• Exercise aim: In the records below, some lines hold the word "badge". Copy each of those lines.
[[ Source records open ]]
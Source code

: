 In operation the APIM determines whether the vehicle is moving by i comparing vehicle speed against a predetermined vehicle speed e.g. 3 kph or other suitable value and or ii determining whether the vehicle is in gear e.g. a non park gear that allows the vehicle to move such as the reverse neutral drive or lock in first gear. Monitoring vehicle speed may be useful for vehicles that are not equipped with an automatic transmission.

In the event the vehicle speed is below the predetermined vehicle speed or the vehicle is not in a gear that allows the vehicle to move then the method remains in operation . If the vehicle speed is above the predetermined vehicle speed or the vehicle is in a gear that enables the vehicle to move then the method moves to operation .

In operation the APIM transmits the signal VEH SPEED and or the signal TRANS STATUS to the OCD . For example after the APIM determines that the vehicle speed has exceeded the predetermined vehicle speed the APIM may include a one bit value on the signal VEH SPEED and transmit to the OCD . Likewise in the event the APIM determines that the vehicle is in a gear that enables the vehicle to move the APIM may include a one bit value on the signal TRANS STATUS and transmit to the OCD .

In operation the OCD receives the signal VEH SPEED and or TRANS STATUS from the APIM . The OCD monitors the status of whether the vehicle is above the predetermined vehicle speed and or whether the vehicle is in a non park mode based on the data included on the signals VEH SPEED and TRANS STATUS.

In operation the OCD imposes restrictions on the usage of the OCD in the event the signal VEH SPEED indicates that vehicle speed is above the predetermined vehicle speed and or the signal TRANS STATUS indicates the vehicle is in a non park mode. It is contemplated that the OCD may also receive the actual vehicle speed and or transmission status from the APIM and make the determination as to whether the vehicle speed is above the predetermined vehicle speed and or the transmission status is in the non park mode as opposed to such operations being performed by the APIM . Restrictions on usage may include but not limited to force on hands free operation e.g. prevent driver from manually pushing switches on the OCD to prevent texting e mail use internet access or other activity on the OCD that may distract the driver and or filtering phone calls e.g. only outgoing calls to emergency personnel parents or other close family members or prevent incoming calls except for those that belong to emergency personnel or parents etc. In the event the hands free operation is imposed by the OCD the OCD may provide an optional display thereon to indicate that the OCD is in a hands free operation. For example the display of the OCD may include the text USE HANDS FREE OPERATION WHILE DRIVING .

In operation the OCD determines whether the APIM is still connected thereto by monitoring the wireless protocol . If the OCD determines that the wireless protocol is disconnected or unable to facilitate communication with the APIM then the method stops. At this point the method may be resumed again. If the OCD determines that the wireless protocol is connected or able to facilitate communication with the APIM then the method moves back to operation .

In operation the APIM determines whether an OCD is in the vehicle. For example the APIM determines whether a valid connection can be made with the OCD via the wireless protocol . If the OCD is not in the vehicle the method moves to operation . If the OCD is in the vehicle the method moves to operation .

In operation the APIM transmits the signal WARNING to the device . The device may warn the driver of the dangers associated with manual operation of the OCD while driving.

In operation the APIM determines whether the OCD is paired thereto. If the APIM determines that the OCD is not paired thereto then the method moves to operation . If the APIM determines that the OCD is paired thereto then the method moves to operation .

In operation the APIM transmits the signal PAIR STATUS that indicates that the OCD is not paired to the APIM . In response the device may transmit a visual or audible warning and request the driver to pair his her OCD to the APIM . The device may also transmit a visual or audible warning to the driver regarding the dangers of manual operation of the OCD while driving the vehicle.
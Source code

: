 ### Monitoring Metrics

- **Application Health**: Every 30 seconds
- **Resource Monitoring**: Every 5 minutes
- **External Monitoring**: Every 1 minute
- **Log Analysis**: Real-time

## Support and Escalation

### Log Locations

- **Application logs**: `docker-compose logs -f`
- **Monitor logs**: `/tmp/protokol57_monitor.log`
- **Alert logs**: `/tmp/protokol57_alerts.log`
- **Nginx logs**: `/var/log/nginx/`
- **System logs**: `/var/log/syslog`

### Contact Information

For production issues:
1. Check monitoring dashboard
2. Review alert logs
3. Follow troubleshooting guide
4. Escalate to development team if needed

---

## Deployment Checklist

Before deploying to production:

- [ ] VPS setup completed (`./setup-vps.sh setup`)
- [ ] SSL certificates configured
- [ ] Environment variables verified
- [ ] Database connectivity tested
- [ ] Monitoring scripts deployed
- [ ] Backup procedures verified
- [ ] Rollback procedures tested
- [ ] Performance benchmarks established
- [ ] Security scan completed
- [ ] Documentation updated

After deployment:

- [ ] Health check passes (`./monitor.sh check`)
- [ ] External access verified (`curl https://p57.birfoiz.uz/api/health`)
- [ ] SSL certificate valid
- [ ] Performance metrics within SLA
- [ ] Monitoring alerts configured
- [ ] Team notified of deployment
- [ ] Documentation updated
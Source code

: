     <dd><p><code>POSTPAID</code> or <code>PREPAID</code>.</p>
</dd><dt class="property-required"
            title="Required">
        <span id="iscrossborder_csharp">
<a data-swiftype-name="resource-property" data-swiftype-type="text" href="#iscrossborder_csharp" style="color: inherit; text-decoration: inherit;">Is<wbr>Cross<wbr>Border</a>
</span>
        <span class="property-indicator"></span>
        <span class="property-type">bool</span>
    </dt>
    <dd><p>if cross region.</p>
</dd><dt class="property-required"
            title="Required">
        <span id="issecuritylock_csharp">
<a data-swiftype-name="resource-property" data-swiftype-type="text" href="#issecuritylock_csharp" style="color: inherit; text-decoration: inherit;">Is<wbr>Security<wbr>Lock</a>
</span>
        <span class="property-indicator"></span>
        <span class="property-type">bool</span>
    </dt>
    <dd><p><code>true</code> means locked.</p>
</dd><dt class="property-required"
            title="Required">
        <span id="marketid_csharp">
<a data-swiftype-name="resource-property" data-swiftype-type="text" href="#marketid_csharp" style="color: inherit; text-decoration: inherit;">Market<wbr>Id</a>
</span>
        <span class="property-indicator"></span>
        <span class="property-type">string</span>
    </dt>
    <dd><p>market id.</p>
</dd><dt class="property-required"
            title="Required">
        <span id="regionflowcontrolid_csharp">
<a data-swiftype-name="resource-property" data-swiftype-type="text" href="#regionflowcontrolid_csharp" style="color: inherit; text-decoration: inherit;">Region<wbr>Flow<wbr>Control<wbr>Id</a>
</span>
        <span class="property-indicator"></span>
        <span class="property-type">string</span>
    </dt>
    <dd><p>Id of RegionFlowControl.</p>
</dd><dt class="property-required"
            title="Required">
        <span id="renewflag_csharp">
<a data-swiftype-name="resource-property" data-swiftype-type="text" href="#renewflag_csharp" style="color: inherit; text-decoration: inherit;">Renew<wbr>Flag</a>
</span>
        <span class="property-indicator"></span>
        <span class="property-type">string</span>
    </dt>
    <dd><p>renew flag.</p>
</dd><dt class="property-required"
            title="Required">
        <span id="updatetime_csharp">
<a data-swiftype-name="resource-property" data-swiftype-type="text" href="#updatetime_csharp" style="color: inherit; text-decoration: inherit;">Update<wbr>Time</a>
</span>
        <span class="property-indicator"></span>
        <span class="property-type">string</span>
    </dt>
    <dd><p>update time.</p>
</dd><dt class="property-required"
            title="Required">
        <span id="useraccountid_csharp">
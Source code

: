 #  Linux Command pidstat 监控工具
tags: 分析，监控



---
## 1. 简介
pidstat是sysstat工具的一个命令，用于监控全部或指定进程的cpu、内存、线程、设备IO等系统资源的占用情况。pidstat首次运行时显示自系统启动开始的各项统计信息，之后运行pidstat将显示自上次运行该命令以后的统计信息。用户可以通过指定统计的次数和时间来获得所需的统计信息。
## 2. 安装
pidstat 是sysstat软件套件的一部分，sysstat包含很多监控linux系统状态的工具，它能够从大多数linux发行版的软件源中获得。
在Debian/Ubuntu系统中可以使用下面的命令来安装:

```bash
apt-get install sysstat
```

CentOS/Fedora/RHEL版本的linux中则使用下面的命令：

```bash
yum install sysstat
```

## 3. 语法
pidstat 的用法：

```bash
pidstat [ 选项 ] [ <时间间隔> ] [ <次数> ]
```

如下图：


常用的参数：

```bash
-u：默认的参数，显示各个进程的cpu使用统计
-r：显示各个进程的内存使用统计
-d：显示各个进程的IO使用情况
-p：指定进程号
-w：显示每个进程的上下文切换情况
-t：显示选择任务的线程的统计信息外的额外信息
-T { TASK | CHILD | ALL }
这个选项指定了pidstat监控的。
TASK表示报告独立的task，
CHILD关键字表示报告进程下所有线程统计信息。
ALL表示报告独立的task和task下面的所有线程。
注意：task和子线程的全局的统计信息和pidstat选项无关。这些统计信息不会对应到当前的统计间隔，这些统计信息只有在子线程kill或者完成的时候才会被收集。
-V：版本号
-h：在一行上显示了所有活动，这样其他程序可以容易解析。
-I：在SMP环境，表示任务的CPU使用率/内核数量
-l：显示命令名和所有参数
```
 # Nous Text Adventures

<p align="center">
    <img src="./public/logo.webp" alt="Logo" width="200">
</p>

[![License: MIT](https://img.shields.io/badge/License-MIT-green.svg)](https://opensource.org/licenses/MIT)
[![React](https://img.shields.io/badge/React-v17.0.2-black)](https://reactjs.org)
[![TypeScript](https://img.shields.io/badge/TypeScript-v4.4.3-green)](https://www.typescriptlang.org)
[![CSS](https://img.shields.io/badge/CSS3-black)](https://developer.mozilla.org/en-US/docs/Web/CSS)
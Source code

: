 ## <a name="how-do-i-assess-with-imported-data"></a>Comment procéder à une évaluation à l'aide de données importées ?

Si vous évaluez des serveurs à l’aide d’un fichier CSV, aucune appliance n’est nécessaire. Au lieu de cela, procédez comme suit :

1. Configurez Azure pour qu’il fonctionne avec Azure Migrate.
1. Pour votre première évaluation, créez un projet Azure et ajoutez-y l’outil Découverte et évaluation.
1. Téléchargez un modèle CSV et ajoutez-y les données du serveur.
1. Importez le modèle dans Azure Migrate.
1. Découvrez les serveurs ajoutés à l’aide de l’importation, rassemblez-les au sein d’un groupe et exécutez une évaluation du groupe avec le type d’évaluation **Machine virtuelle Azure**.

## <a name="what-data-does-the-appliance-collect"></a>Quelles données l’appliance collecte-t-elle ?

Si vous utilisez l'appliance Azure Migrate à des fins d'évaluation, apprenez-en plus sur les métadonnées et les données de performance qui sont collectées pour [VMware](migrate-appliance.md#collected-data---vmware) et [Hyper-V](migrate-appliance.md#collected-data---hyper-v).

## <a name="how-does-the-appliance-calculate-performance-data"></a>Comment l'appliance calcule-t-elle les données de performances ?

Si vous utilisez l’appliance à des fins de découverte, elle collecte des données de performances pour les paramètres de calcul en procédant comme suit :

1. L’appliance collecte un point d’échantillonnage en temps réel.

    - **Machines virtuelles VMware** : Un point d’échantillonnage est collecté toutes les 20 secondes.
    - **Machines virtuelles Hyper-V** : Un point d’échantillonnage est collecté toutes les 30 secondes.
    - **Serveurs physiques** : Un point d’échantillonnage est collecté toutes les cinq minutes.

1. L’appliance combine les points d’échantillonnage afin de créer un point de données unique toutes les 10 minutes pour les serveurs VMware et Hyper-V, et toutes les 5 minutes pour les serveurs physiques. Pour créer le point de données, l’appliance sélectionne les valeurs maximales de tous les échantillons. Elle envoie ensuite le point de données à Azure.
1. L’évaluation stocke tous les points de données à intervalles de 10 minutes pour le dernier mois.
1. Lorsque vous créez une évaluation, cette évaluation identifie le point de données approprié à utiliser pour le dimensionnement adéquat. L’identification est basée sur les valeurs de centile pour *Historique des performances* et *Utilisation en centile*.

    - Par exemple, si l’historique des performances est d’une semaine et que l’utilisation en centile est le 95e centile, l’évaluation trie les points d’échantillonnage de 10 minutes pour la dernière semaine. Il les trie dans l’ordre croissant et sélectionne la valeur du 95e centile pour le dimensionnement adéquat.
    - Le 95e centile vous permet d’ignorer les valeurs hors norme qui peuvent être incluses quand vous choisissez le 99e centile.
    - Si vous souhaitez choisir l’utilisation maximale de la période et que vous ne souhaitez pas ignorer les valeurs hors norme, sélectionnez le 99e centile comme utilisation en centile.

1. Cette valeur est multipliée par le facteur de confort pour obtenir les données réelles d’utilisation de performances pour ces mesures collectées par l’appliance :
[[ Source records closed ]]
• Reply:
[![License: MIT](https://img.shields.io/badge/License-MIT-green.svg)](https://opensource.org/licenses/MIT)
[![React](https://img.shields.io/badge/React-v17.0.2-black)](https://reactjs.org)
[![TypeScript](https://img.shields.io/badge/TypeScript-v4.4.3-green)](https://www.typescriptlang.org)
[![CSS](https://img.shields.io/badge/CSS3-black)](https://developer.mozilla.org/en-US/docs/Web/CSS)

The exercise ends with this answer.